JMM: Ces mouvements perturbent fortement l’activité portuaire depuis quelques semaines. Ne craignez-vous pas qu’ils mettent en péril les sociétés de manutention?

C.P: Les conséquences pour les sociétés de manutention sont lourdes et nombreuses. D’abord, les pertes en chiffre d’affaires se calculent en millions d’euros par société. Ensuite, pour faire face à ces difficultés, les entreprises sont obligées d’agir sur les coûts de fonctionnement et donc sur l’emploi. Ces mouvements ont gelé des recrutements et causé la non-reconduction de CDD. Des responsables patronaux français demandent une accélération du processus de réforme. Il ne faut pas demander plus que nous ne le pouvons et, comme je l’ai dit, ce processus prouve une volonté d’aller vite, mais nous devons respecter les formes.

JMM: Le texte traite aussi de la gouvernance des ports. Les entreprises de manutention, actrices de la vie portuaire, sont peu représentées dans le nouveau schéma de la gouvernance portuaire. Ce projet répond-il à vos attentes dans les domaines de la gouvernance et du financement des projets portuaires?

C.P: Nous intervenons peu sur les questions de gouvernance, cependant, nous pensons que les nouvelles dispositions de ce texte donnent plus d’autonomie à des ports qui n’étaient que peu autonomes auparavant. Elles permettent aux ports d’avoir un champ d’intervention plus élargi sur des sujets comme les dessertes terrestres. Ils disposeront de plus de capacités financières et donc de plus de moyens pour agir. Le seul point sur lequel nous aurions souhaité voir évoluer le texte touche les projets importants des ports. Il nous apparaît important que le conseil de développement donne son accord formel sur ces projets. Sur le financement des projets portuaires, la réforme est plus favorable aux autorités portuaires. Auparavant, les ports perdaient de l’argent dans la manutention. En se recentrant sur leurs tâches essentielles, ils vont pouvoir dégager une plus grande capacité d’autofinancement. Désormais, nous aurons des ports avec plus de cash-flow, des investisseurs privés et un État plus enclins à s’engager. Maintenant, nous reconnaissons que nous avons pris du retard en matière d’investissement. Nous avons des défis à relever sur de nombreux ports comme au Havre, à Port 2000 ou à Marseille avec Fos 2XL. Regardons ce que nos concurrents ont fait. Quand Hambourg a investi plus d’un milliard d’euros dans la conteneurisation, il l’a fait parce qu’il était assuré d’un retour.
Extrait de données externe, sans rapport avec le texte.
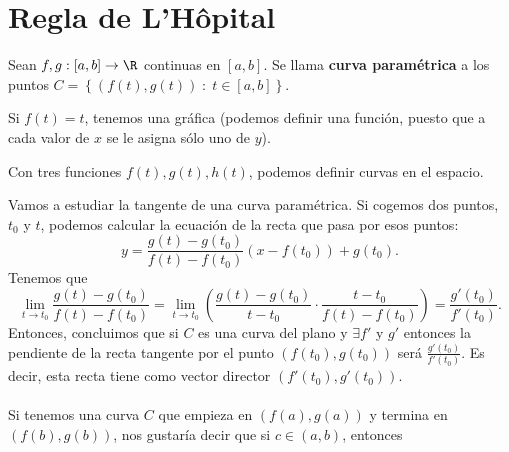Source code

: \section{Regla de L'Hôpital}
\begin{fdefinition}
	\normalfont Sean $\displaystyle f,g : \left[a,b\right]  \to \R $ continuas en $\displaystyle \left[a,b\right]  $. Se llama \textbf{curva paramétrica} a los puntos $\displaystyle C = \left\{ \left(f\left(t\right), g\left(t\right)\right) \; : \; t \in \left[a,b\right] \right\}  $.
\end{fdefinition}
\begin{observation}
\normalfont Si $\displaystyle f\left(t\right) = t $, tenemos una gráfica (podemos definir una función, puesto que a cada valor de $\displaystyle x $ se le asigna sólo uno de $\displaystyle y $).
\end{observation}
\begin{observation}
\normalfont Con tres funciones $\displaystyle f\left(t\right),g\left(t\right),h\left(t\right) $, podemos definir curvas en el espacio.
\end{observation}
Vamos a estudiar la tangente de una curva paramétrica. Si cogemos dos puntos, $\displaystyle t_{0} $ y $\displaystyle t $, podemos calcular la ecuación de la recta que pasa por esos puntos:
\[y =  \frac{g\left(t\right)-g\left(t_{0}\right)}{f\left(t\right)-f\left(t_{0}\right)}\left(x-f(t_{0})\right) + g\left(t_{0}\right)   .\]
Tenemos que 
\[\lim_{t \to t_{0}}\frac{g\left(t\right)-g\left(t_{0}\right)}{f\left(t\right)-f\left(t_{0}\right)}= \lim_{t \to t_{0}} \left(\frac{g\left(t\right)-g\left(t_{0}\right)}{t-t_{0}} \cdot \frac{t - t_{0}}{f\left(t\right)-f\left(t_{0}\right)}\right) = \frac{g'\left(t_{0}\right)}{f'\left(t_{0}\right)} .\]
Entonces, concluimos que si $\displaystyle C $ es una curva del plano y $\displaystyle \exists f' $ y $\displaystyle g' $ entonces la pendiente de la recta tangente por el punto $\displaystyle \left(f\left(t_{0}\right), g\left(t_{0}\right)\right) $ será $\displaystyle \frac{g'\left(t_{0}\right)}{f'\left(t_{0}\right)} $. Es decir, esta recta tiene como vector director $\displaystyle \left(f'\left(t_{0}\right), g'\left(t_{0}\right)\right) $. \\ \\ 
Si tenemos una curva $\displaystyle C $ que empieza en $\displaystyle \left(f\left(a\right), g\left(a\right)\right) $ y termina en $\displaystyle \left(f\left(b\right), g\left(b\right)\right) $, nos gustaría decir que si $\displaystyle c \in \left(a,b\right) $, entonces

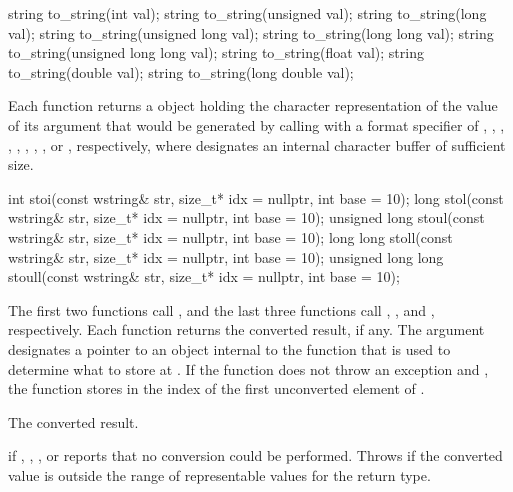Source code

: %
\begin{itemdecl}
string to_string(int val);
string to_string(unsigned val);
string to_string(long val);
string to_string(unsigned long val);
string to_string(long long val);
string to_string(unsigned long long val);
string to_string(float val);
string to_string(double val);
string to_string(long double val);
\end{itemdecl}

\begin{itemdescr}
\pnum
\returns
Each function returns a  object holding the character
representation of the value of its argument that would be generated by calling
 with a format specifier of
,
,
,
,
,  ,
,
,
or , respectively, where  designates an internal
character buffer of sufficient size.
\end{itemdescr}

%
%
%
%
%
\begin{itemdecl}
int stoi(const wstring& str, size_t* idx = nullptr, int base = 10);
long stol(const wstring& str, size_t* idx = nullptr, int base = 10);
unsigned long stoul(const wstring& str, size_t* idx = nullptr, int base = 10);
long long stoll(const wstring& str, size_t* idx = nullptr, int base = 10);
unsigned long long stoull(const wstring& str, size_t* idx = nullptr, int base = 10);
\end{itemdecl}

\begin{itemdescr}
\pnum
\effects
The first two functions call ,
and the last three functions call ,
, and , respectively. Each function returns the converted result, if any. The
argument  designates a pointer to an object internal to the function
that is used to determine what to store at . If the function does
not throw an exception and , the function stores in 
the index of the first unconverted element of .

\pnum
\returns
The converted result.

\pnum
\throws
{} if , , , or
 reports that no conversion could be performed. Throws
 if the converted value is outside the range of representable values
for the return type.
\end{itemdescr}

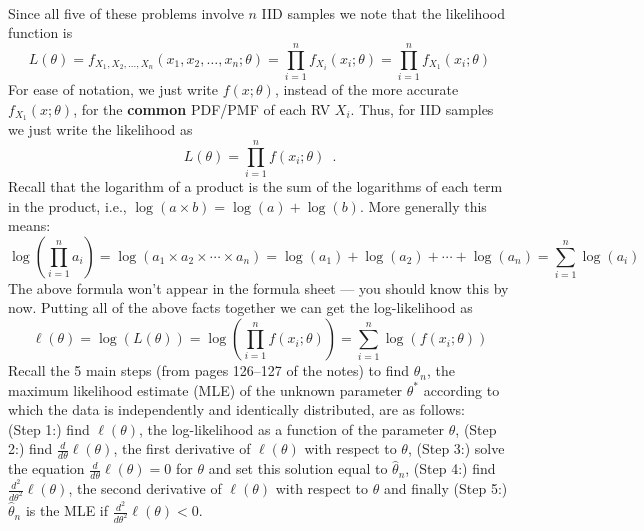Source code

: \begin{Answer}
~\\
Since all five of these problems involve $n$ IID samples we note that the likelihood function is
\[
L(\theta) = f_{X_1,X_2,\ldots,X_n}(x_1,x_2,\ldots,x_n; \theta)
= \prod_{i=1}^n f_{X_i}(x_i;\theta) = \prod_{i=1}^n f_{X_1}(x_i;\theta)
\]
For ease of notation, we just write $f(x;\theta)$, instead of the more accurate $f_{X_1}(x;\theta)$, for the {\bf common} PDF/PMF of each RV $X_i$.  Thus, for IID samples we just write the likelihood as
\[
L(\theta) = \prod_{i=1}^n f(x_i;\theta) \enspace.
\] 
Recall that the logarithm of a product is the sum of the logarithms of each term in the product, i.e., $\log(a \times b) = \log(a)+\log(b)$.  
More generally this means: 
$$\log\left(\prod_{i=1}^n a_i\right) = \log\left( a_1 \times a_2 \times \cdots \times a_n\right) = \log(a_1)+\log(a_2)+\cdots+\log(a_n)=\sum_{i=1}^n \log(a_i)$$
The above formula won't appear in the formula sheet --- you should know this by now.
Putting all of the above facts together we can get the log-likelihood as
\[
\ell(\theta) = \log \left( L(\theta) \right) = \log \left( \prod_{i=1}^n f(x_i;\theta) \right) 
= \sum_{i=1}^n \log\left(f(x_i;\theta)\right)
\] 
Recall the 5 main steps (from pages 126--127 of the notes) to find $\widehat{\theta}_n$, the maximum likelihood estimate (MLE) of the unknown parameter $\theta^*$ according to which the data is independently and identically distributed, are as follows:\\ 
({\sf Step 1:}) find $\ell(\theta)$, the log-likelihood as a function of the parameter $\theta$, 
({\sf Step 2:}) find $\frac{d}{d \theta} \ell(\theta)$, the first derivative of $\ell(\theta)$ with respect to $\theta$, 
({\sf Step 3:}) solve the equation $\frac{d}{d \theta} \ell(\theta)=0$ for $\theta$ and set this solution equal to $\widehat{\theta}_n$, 
({\sf Step 4:}) find $\frac{d^2}{d \theta^2} \ell(\theta)$, the second derivative of $\ell(\theta)$ with respect to $\theta$ and finally 
({\sf Step 5:}) $\widehat{\theta}_n$ is the MLE if $\frac{d^2}{d \theta^2} \ell(\theta) < 0$.


\end{Answer}
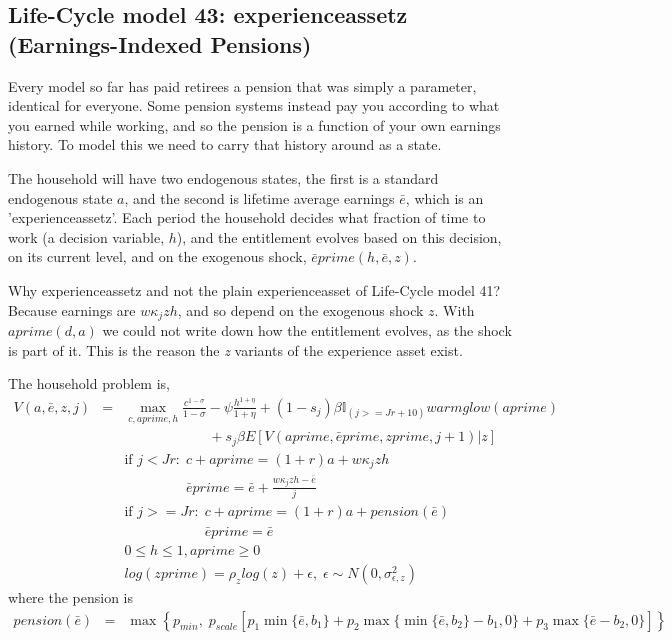 \subsection{Life-Cycle model 43: experienceassetz (Earnings-Indexed Pensions)}
Every model so far has paid retirees a pension that was simply a parameter, identical for everyone. Some pension systems instead pay you according to what you earned while working, and so the pension is a function of your own earnings history. To model this we need to carry that history around as a state.

The household will have two endogenous states, the first is a standard endogenous state $a$, and the second is lifetime average earnings $\bar{e}$, which is an 'experienceassetz'. Each period the household decides what fraction of time to work (a decision variable, $h$), and the entitlement evolves based on this decision, on its current level, and on the exogenous shock, $\bar{e}prime(h,\bar{e},z)$.

Why experienceassetz and not the plain experienceasset of Life-Cycle model 41? Because earnings are $w \kappa_j z h$, and so depend on the exogenous shock $z$. With $aprime(d,a)$ we could not write down how the entitlement evolves, as the shock is part of it. This is the reason the \textit{z} variants of the experience asset exist.

The household problem is,
\begin{eqnarray*}
 V(a,\bar{e},z,j) &=& \max_{c,aprime,h} \frac{c^{1-\sigma}}{1-\sigma} - \psi \frac{h^{1+\eta}}{1+\eta} + (1-s_j)\beta  \mathbb{I}_{(j>=Jr+10)} warmglow(aprime)    \\
 && \quad \quad \quad \quad \quad \quad  + s_j \beta E[V(aprime,\bar{e}prime,zprime,j+1)|z] \\
&& \text{if }j<Jr: \; c+aprime=(1+r)a+ w \kappa_j z h \\
&& \phantom{\text{if }j<Jr:} \; \bar{e}prime=\bar{e}+\frac{w \kappa_j z h - \bar{e}}{j} \\
&& \text{if }j>=Jr: \; c+aprime=(1+r)a + pension(\bar{e}) \\
&& \phantom{\text{if }j>=Jr:} \; \bar{e}prime=\bar{e} \\
&& 0 \leq h \leq 1, aprime\geq 0 \\
&& log(zprime)=\rho_z log(z) + \epsilon, \; \epsilon \sim N(0,\sigma_{\epsilon,z}^2)
\end{eqnarray*}
where the pension is
\begin{eqnarray*}
pension(\bar{e}) &=& \max \left\{ p_{min}, \; p_{scale} \left[ p_1 \min\{\bar{e},b_1\} + p_2 \max\{\min\{\bar{e},b_2\}-b_1,0\} + p_3 \max\{\bar{e}-b_2,0\} \right] \right\}
\end{eqnarray*}

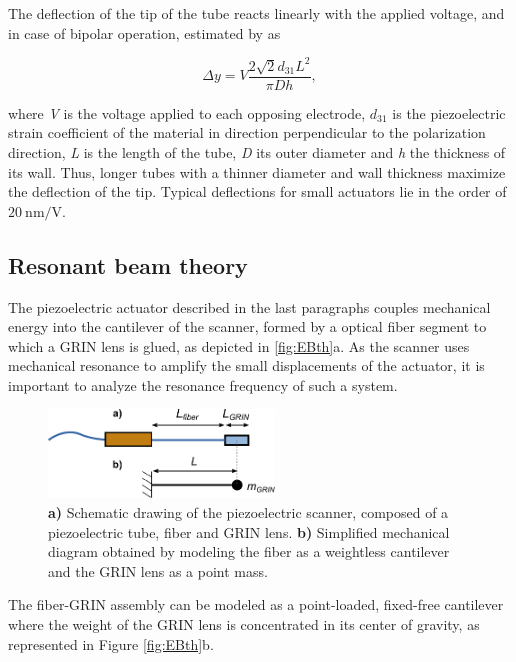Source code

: \documentclass[10pt]{iopart}
\begin{document}
The deflection of the tip of the tube reacts linearly with the applied voltage, and in case of bipolar operation, estimated by \cite{Chen} as

\begin{equation}
\Delta y = V  \frac{2 \sqrt{2} d_{31} L^2}{\pi D h},
\end{equation}

where \textit{V} is the voltage applied to each opposing electrode, $d_{31}$ is the piezoelectric strain coefficient of the material in direction perpendicular to the polarization direction, \textit{L} is the length of the tube, \textit{D} its outer diameter and \textit{h} the thickness of its wall. Thus, longer tubes with a thinner diameter and wall thickness maximize the deflection of the tip. Typical deflections for small actuators lie in the order of $\SI{20}{\nano\meter / \volt}$.


\subsection{Resonant beam theory}
\label{sec:EB}
The piezoelectric actuator described in the last paragraphs couples mechanical energy into the cantilever of the scanner, formed by a optical fiber segment to which a GRIN lens is glued, as depicted in \autoref{fig:EBth}a. As the scanner uses mechanical resonance to amplify the small displacements of the actuator, it is important to analyze the resonance frequency of such a system. 

\begin{figure}[h!]\centering
      \includegraphics[width=6cm]{figures/EB.pdf}
      \caption{\textbf{a)} Schematic drawing of the piezoelectric scanner, composed of a piezoelectric tube, fiber and GRIN lens. 
      \textbf{b)} Simplified mechanical diagram obtained by modeling the fiber as a weightless cantilever and the GRIN lens as a point mass.}
      \label{fig:EB}
\end{figure}

The fiber-GRIN assembly can be modeled as a point-loaded, fixed-free cantilever where the weight of the GRIN lens is concentrated in its center of gravity, as represented in Figure \ref{fig:EBth}b. 
\end{document}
Avec la réforme, le gouvernement crée des conditions comparables à ce qui existe ailleurs, nous ouvrons un accès à ce développement. Ce sera plus facile.

JMM: Le texte a été transmis à l’Assemblée Nationale. Sur quels points souhaiteriez-vous voir des modifications?

C.P: Deux sujets doivent être pris en considération dans les prochaines discussions parlementaires. D’une part, sur le volet fiscal, nous réclamons une égalité de traitement. Dans le texte de loi, il est prévu que les outillages et équipements repris par les sociétés de manutention aux ports autonomes soient progressivement soumis à la taxe professionnelle et foncière. Une entreprise de manutention qui a investi sur ses propres deniers ne bénéficie pas de cette exemption. Nous devons nous prémunir contre toutes les inégalités de traitement. Ensuite, l’article 12 doit être manié avec prudence. Il prévoit les négociations sur les conventions collectives. Nous touchons ici notre rôle fondamental. Si cette négociation devait déboucher sur un changement significatif dans l’économie de la manutention, nous serions passés à côté de l’esprit de cette réforme. Ca serait la porte ouverte à de nouvelles difficultés.